▶ _What the exercise asks_: If a record holds a picture, leave the picture out and repeat everything else exactly.
□ □ □
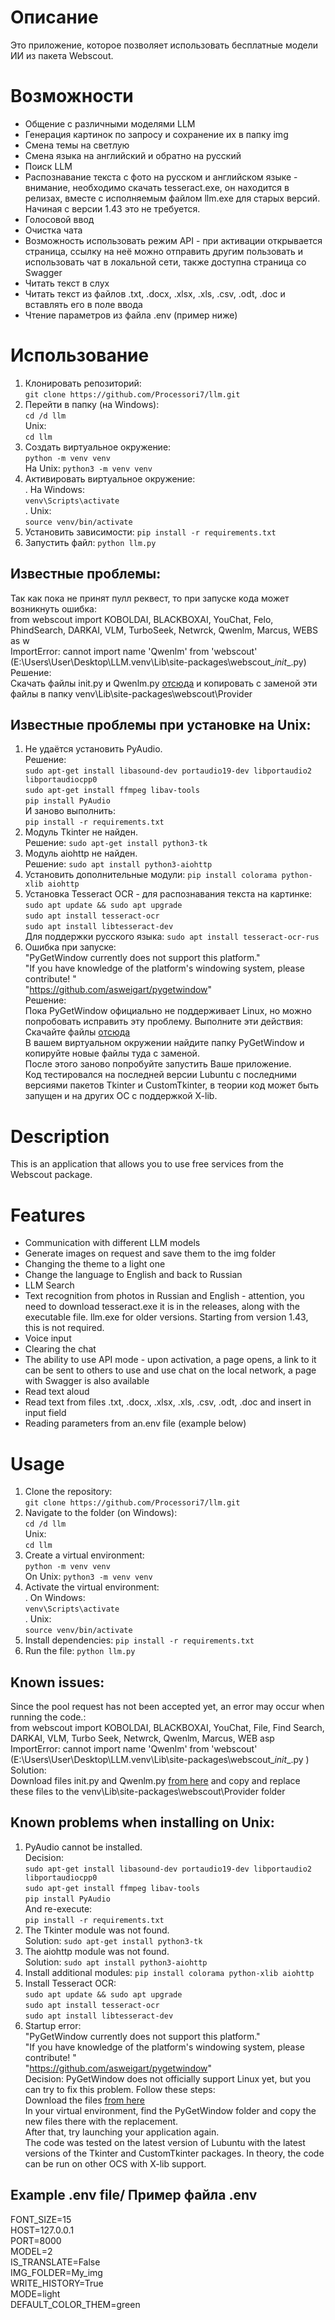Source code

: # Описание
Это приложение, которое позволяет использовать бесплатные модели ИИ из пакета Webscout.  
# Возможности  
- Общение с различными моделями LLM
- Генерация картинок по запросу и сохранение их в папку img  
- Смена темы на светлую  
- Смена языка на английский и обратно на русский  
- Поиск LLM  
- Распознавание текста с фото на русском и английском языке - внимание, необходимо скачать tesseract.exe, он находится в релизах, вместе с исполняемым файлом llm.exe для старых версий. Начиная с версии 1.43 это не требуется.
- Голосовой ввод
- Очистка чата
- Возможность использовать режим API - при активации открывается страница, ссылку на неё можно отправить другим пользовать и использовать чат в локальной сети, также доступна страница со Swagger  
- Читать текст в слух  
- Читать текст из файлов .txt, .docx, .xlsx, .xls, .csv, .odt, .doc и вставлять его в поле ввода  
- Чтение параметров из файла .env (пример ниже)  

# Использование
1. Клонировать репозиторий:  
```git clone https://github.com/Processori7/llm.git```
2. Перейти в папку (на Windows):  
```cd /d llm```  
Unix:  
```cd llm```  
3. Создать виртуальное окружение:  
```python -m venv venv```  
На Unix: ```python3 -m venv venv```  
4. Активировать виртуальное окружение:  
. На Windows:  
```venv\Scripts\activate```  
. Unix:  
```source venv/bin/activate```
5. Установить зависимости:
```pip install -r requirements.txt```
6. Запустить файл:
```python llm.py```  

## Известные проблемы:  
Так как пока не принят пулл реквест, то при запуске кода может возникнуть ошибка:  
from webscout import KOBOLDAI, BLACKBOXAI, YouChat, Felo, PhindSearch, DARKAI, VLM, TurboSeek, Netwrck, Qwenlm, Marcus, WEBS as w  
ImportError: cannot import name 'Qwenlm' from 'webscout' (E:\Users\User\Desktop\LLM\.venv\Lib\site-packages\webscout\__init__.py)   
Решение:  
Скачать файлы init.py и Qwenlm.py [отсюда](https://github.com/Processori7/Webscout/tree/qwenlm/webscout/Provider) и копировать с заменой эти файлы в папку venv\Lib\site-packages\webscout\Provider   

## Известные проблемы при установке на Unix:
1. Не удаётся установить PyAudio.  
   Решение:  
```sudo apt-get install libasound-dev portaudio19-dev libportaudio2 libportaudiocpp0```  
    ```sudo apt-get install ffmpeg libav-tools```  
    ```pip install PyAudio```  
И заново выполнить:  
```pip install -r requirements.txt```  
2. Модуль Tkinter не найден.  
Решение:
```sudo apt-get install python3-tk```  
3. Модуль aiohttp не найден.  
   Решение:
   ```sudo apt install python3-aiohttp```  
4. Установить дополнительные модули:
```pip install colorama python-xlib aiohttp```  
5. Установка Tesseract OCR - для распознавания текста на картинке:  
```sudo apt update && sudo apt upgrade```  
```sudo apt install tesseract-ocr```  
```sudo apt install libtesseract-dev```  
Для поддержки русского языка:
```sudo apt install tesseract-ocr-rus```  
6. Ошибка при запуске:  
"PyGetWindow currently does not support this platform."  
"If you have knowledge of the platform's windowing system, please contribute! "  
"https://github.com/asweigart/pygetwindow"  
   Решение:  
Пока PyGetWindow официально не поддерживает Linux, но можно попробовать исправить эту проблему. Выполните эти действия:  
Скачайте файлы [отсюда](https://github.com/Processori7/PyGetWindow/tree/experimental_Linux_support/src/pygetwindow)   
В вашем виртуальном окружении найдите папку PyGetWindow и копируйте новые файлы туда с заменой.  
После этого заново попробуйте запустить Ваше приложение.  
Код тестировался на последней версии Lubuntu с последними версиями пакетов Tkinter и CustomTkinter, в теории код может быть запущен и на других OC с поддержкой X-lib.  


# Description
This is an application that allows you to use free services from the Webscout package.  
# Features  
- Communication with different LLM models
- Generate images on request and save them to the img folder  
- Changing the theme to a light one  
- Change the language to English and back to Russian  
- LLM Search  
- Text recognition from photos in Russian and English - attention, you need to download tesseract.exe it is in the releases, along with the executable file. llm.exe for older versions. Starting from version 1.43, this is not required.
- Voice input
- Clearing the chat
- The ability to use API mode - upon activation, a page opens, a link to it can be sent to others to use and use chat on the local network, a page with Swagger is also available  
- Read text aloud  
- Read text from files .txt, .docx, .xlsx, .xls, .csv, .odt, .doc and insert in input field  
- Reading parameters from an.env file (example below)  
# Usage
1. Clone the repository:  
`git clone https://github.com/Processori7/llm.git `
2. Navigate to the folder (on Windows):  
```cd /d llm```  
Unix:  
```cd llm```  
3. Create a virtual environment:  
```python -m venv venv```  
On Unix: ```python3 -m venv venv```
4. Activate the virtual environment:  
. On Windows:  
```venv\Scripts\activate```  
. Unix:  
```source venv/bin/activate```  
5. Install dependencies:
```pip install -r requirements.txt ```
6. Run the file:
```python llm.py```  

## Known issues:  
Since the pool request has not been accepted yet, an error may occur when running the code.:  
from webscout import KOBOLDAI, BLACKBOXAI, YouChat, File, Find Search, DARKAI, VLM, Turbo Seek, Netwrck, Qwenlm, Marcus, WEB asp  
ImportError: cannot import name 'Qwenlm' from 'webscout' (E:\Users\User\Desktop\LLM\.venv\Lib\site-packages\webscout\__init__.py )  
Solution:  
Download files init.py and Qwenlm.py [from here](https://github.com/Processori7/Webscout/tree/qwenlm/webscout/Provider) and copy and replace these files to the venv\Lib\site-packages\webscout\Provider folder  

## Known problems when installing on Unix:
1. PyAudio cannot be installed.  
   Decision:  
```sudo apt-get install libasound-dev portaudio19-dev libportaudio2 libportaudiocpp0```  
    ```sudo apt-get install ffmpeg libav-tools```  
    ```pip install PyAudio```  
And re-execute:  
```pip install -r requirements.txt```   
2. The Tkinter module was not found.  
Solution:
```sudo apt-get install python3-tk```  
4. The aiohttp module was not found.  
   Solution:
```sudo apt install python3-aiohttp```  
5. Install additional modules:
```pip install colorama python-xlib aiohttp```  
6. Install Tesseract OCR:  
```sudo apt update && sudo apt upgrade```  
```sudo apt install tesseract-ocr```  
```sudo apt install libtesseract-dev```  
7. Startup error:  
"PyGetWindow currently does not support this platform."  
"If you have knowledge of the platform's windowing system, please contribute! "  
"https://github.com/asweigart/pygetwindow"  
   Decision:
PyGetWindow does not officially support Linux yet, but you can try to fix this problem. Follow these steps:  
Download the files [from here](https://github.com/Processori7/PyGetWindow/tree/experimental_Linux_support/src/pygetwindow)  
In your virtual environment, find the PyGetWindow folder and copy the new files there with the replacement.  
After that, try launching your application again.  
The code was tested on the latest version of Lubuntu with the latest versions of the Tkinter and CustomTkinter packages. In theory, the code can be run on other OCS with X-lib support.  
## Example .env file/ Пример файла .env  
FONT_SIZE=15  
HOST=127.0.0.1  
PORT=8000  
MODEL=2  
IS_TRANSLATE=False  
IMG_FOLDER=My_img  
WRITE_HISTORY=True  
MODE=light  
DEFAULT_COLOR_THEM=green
□ □ □
▶ _Result of this task_:
Source code

: # Описание
Это приложение, которое позволяет использовать бесплатные модели ИИ из пакета Webscout.  
# Возможности  
- Общение с различными моделями LLM
- Генерация картинок по запросу и сохранение их в папку img  
- Смена темы на светлую  
- Смена языка на английский и обратно на русский  
- Поиск LLM  
- Распознавание текста с фото на русском и английском языке - внимание, необходимо скачать tesseract.exe, он находится в релизах, вместе с исполняемым файлом llm.exe для старых версий. Начиная с версии 1.43 это не требуется.
- Голосовой ввод
- Очистка чата
- Возможность использовать режим API - при активации открывается страница, ссылку на неё можно отправить другим пользовать и использовать чат в локальной сети, также доступна страница со Swagger  
- Читать текст в слух  
- Читать текст из файлов .txt, .docx, .xlsx, .xls, .csv, .odt, .doc и вставлять его в поле ввода  
- Чтение параметров из файла .env (пример ниже)  

# Использование
1. Клонировать репозиторий:  
```git clone https://github.com/Processori7/llm.git```
2. Перейти в папку (на Windows):  
```cd /d llm```  
Unix:  
```cd llm```  
3. Создать виртуальное окружение:  
```python -m venv venv```  
На Unix: ```python3 -m venv venv```  
4. Активировать виртуальное окружение:  
. На Windows:  
```venv\Scripts\activate```  
. Unix:  
```source venv/bin/activate```
5. Установить зависимости:
```pip install -r requirements.txt```
6. Запустить файл:
```python llm.py```  

## Известные проблемы:  
Так как пока не принят пулл реквест, то при запуске кода может возникнуть ошибка:  
from webscout import KOBOLDAI, BLACKBOXAI, YouChat, Felo, PhindSearch, DARKAI, VLM, TurboSeek, Netwrck, Qwenlm, Marcus, WEBS as w  
ImportError: cannot import name 'Qwenlm' from 'webscout' (E:\Users\User\Desktop\LLM\.venv\Lib\site-packages\webscout\__init__.py)   
Решение:  
Скачать файлы init.py и Qwenlm.py [отсюда](https://github.com/Processori7/Webscout/tree/qwenlm/webscout/Provider) и копировать с заменой эти файлы в папку venv\Lib\site-packages\webscout\Provider   

## Известные проблемы при установке на Unix:
1. Не удаётся установить PyAudio.  
   Решение:  
```sudo apt-get install libasound-dev portaudio19-dev libportaudio2 libportaudiocpp0```  
    ```sudo apt-get install ffmpeg libav-tools```  
    ```pip install PyAudio```  
И заново выполнить:  
```pip install -r requirements.txt```  
2. Модуль Tkinter не найден.  
Решение:
```sudo apt-get install python3-tk```  
3. Модуль aiohttp не найден.  
   Решение:
   ```sudo apt install python3-aiohttp```  
4. Установить дополнительные модули:
```pip install colorama python-xlib aiohttp```  
5. Установка Tesseract OCR - для распознавания текста на картинке:  
```sudo apt update && sudo apt upgrade```  
```sudo apt install tesseract-ocr```  
```sudo apt install libtesseract-dev```  
Для поддержки русского языка:
```sudo apt install tesseract-ocr-rus```  
6. Ошибка при запуске:  
"PyGetWindow currently does not support this platform."  
"If you have knowledge of the platform's windowing system, please contribute! "  
"https://github.com/asweigart/pygetwindow"  
   Решение:  
Пока PyGetWindow официально не поддерживает Linux, но можно попробовать исправить эту проблему. Выполните эти действия:  
Скачайте файлы [отсюда](https://github.com/Processori7/PyGetWindow/tree/experimental_Linux_support/src/pygetwindow)   
В вашем виртуальном окружении найдите папку PyGetWindow и копируйте новые файлы туда с заменой.  
После этого заново попробуйте запустить Ваше приложение.  
Код тестировался на последней версии Lubuntu с последними версиями пакетов Tkinter и CustomTkinter, в теории код может быть запущен и на других OC с поддержкой X-lib.  


# Description
This is an application that allows you to use free services from the Webscout package.  
# Features  
- Communication with different LLM models
- Generate images on request and save them to the img folder  
- Changing the theme to a light one  
- Change the language to English and back to Russian  
- LLM Search  
- Text recognition from photos in Russian and English - attention, you need to download tesseract.exe it is in the releases, along with the executable file. llm.exe for older versions. Starting from version 1.43, this is not required.
- Voice input
- Clearing the chat
- The ability to use API mode - upon activation, a page opens, a link to it can be sent to others to use and use chat on the local network, a page with Swagger is also available  
- Read text aloud  
- Read text from files .txt, .docx, .xlsx, .xls, .csv, .odt, .doc and insert in input field  
- Reading parameters from an.env file (example below)  
# Usage
1. Clone the repository:  
`git clone https://github.com/Processori7/llm.git `
2. Navigate to the folder (on Windows):  
```cd /d llm```  
Unix:  
```cd llm```  
3. Create a virtual environment:  
```python -m venv venv```  
On Unix: ```python3 -m venv venv```
4. Activate the virtual environment:  
. On Windows:  
```venv\Scripts\activate```  
. Unix:  
```source venv/bin/activate```  
5. Install dependencies:
```pip install -r requirements.txt ```
6. Run the file:
```python llm.py```  

## Known issues:  
Since the pool request has not been accepted yet, an error may occur when running the code.:  
from webscout import KOBOLDAI, BLACKBOXAI, YouChat, File, Find Search, DARKAI, VLM, Turbo Seek, Netwrck, Qwenlm, Marcus, WEB asp  
ImportError: cannot import name 'Qwenlm' from 'webscout' (E:\Users\User\Desktop\LLM\.venv\Lib\site-packages\webscout\__init__.py )  
Solution:  
Download files init.py and Qwenlm.py [from here](https://github.com/Processori7/Webscout/tree/qwenlm/webscout/Provider) and copy and replace these files to the venv\Lib\site-packages\webscout\Provider folder  

## Known problems when installing on Unix:
1. PyAudio cannot be installed.  
   Decision:  
```sudo apt-get install libasound-dev portaudio19-dev libportaudio2 libportaudiocpp0```  
    ```sudo apt-get install ffmpeg libav-tools```  
    ```pip install PyAudio```  
And re-execute:  
```pip install -r requirements.txt```   
2. The Tkinter module was not found.  
Solution:
```sudo apt-get install python3-tk```  
4. The aiohttp module was not found.  
   Solution:
```sudo apt install python3-aiohttp```  
5. Install additional modules:
```pip install colorama python-xlib aiohttp```  
6. Install Tesseract OCR:  
```sudo apt update && sudo apt upgrade```  
```sudo apt install tesseract-ocr```  
```sudo apt install libtesseract-dev```  
7. Startup error:  
"PyGetWindow currently does not support this platform."  
"If you have knowledge of the platform's windowing system, please contribute! "  
"https://github.com/asweigart/pygetwindow"  
   Decision:
PyGetWindow does not officially support Linux yet, but you can try to fix this problem. Follow these steps:  
Download the files [from here](https://github.com/Processori7/PyGetWindow/tree/experimental_Linux_support/src/pygetwindow)  
In your virtual environment, find the PyGetWindow folder and copy the new files there with the replacement.  
After that, try launching your application again.  
The code was tested on the latest version of Lubuntu with the latest versions of the Tkinter and CustomTkinter packages. In theory, the code can be run on other OCS with X-lib support.  
## Example .env file/ Пример файла .env  
FONT_SIZE=15  
HOST=127.0.0.1  
PORT=8000  
MODEL=2  
IS_TRANSLATE=False  
IMG_FOLDER=My_img  
WRITE_HISTORY=True  
MODE=light  
DEFAULT_COLOR_THEM=green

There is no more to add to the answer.